El llamado “nuevo constitucionalismo latinoamericano” — aquel que reivindica el poder constituyente originario como el único camino democrático — tiene en América Latina un expediente concreto: Venezuela 1999, Ecuador 2008, Bolivia 2009. Tres procesos constituyentes convocados en nombre del pueblo, tres textos constitucionales que en el papel consagran derechos expansivos y participación directa. Y tres experiencias que, en la práctica, resultaron en la mayor concentración de poder ejecutivo que ha visto la región en décadas.
La Constitución venezolana de 1999 — celebrada en su momento como ejemplo de constitucionalismo participativo — le entregó al Ejecutivo un control sobre el Estado que ninguna reforma gradual hubiera podido lograr. El resultado no lo inventamos: lo vemos en las noticias. Ecuador y Bolivia siguieron patrones similares. En los tres casos, la asamblea constituyente “del pueblo” terminó siendo el instrumento jurídico que eliminó los contrapesos que los ciudadanos necesitaban para defenderse de sus propios gobiernos.
Eso no es constitucionalismo democrático. Es constitucionalismo plebiscitario: movilizar al pueblo una vez para darle poder a alguien por mucho tiempo.
El problema estructural es sencillo de formular: una constituyente originaria no es, por definición, pro-ciudadano. Es una herramienta. Y como toda herramienta, produce resultados distintos según quién la usa y con qué diseño.
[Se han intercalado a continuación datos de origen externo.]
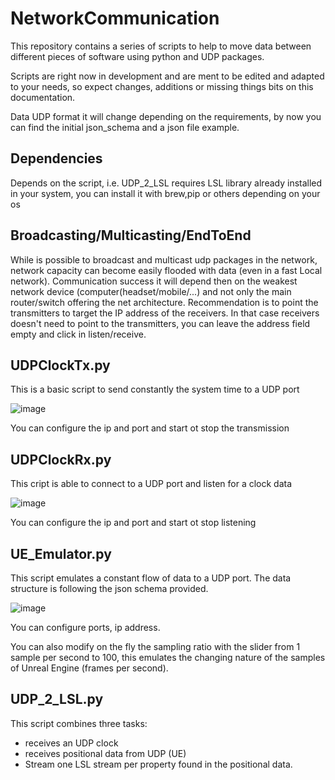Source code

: # NetworkCommunication

This repository contains a series of scripts to help to move data between different pieces of software using python and UDP packages.

Scripts are right now in development and are ment to be edited and adapted to your needs, so expect changes, additions or missing things bits on this documentation.

Data UDP format it will change depending on the requirements, by now you can find the initial json_schema and a json file example.

## Dependencies

Depends on the script, i.e. UDP_2_LSL requires LSL library already installed in your system, you can install it with brew,pip or others depending on your os

## Broadcasting/Multicasting/EndToEnd

While is possible to broadcast and multicast udp packages in the network, network capacity can become easily flooded with data (even in a fast Local network).
Communication success it will depend then on the weakest network device (computer(headset/mobile/...) and not only the main router/switch offering the net architecture.
Recommendation is to point the transmitters to target the IP address of the receivers. In that case receivers doesn't need to point to the transmitters, you can leave the address field empty and click in listen/receive.

## UDPClockTx.py

This is a basic script to send constantly the system time to a UDP port

![image](https://github.com/JuanObiJuan/NetworkCommunication/assets/1729541/39744ce0-fdf9-4a7d-8946-37ff6fe53be8)

You can configure the ip and port and start ot stop the transmission

## UDPClockRx.py

This cript is able to connect to a UDP port and listen for a clock data

![image](https://github.com/JuanObiJuan/NetworkCommunication/assets/1729541/49ea61d0-19d2-465e-a9a6-5a3e9ba39aa2)

You can configure the ip and port and start ot stop listening

## UE_Emulator.py

This script emulates a constant flow of data to a UDP port. The data structure is following the json schema provided.

![image](https://github.com/JuanObiJuan/NetworkCommunication/assets/1729541/ed21329f-24a4-4346-b663-b22a60419552)

You can configure ports, ip address.

You can also modify on the fly the sampling ratio with the slider from 1 sample per second to 100, this emulates the changing nature of the samples of Unreal Engine (frames per second).

## UDP_2_LSL.py

This script combines three tasks:
- receives an UDP clock
- receives positional data from UDP (UE)
- Stream one LSL stream per property found in the positional data.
Quien afirme que el simple hecho de convocar una asamblea constituyente garantiza un resultado democrático no está haciendo teoría constitucional. Está haciendo política con lenguaje académico.
El debate que Panamá merece no es entre “constitucionalistas del pueblo” y “constitucionalistas del poder.” Ese es un esquema binario diseñado para callar, no para deliberar. El debate real es sobre diseño: qué mecanismos concretos aseguran que ningún actor — ni el Ejecutivo, ni la Asamblea, ni una mayoría circunstancial — pueda concentrar el poder que pertenece al ciudadano. Cómo se garantiza que los controles horizontales tengan autonomía real. Cómo se evita que el proceso constituyente mismo sea capturado por los mismos factores de poder que se quieren desplazar. Esas preguntas no las responde la etiqueta “originaria.” Las responde el diseño institucional.
El ciudadano panameño no necesita que nadie le explique si merece una nueva Constitución. Sabe que las instituciones no funcionan. Sabe que el mérito no cuenta, que los controles son decorativos, que la justicia tarda más de lo que puede esperar. Lo que necesita no es que un académico — nacional o extranjero — le diga que su descontento es legítimo. Eso ya lo sabe. Lo que necesita es una propuesta concreta de cómo va a ser diferente esta vez.
Y esa propuesta no se construye descalificando al que no está de acuerdo. Se construye respondiendo la pregunta que todos los procesos constituyentes latinoamericanos de las últimas décadas han evitado: ¿qué garantiza que la nueva Constitución trabaje para el ciudadano, y no para quien la redactó? Mientras esa pregunta no tenga respuesta, el debate no habrá comenzado.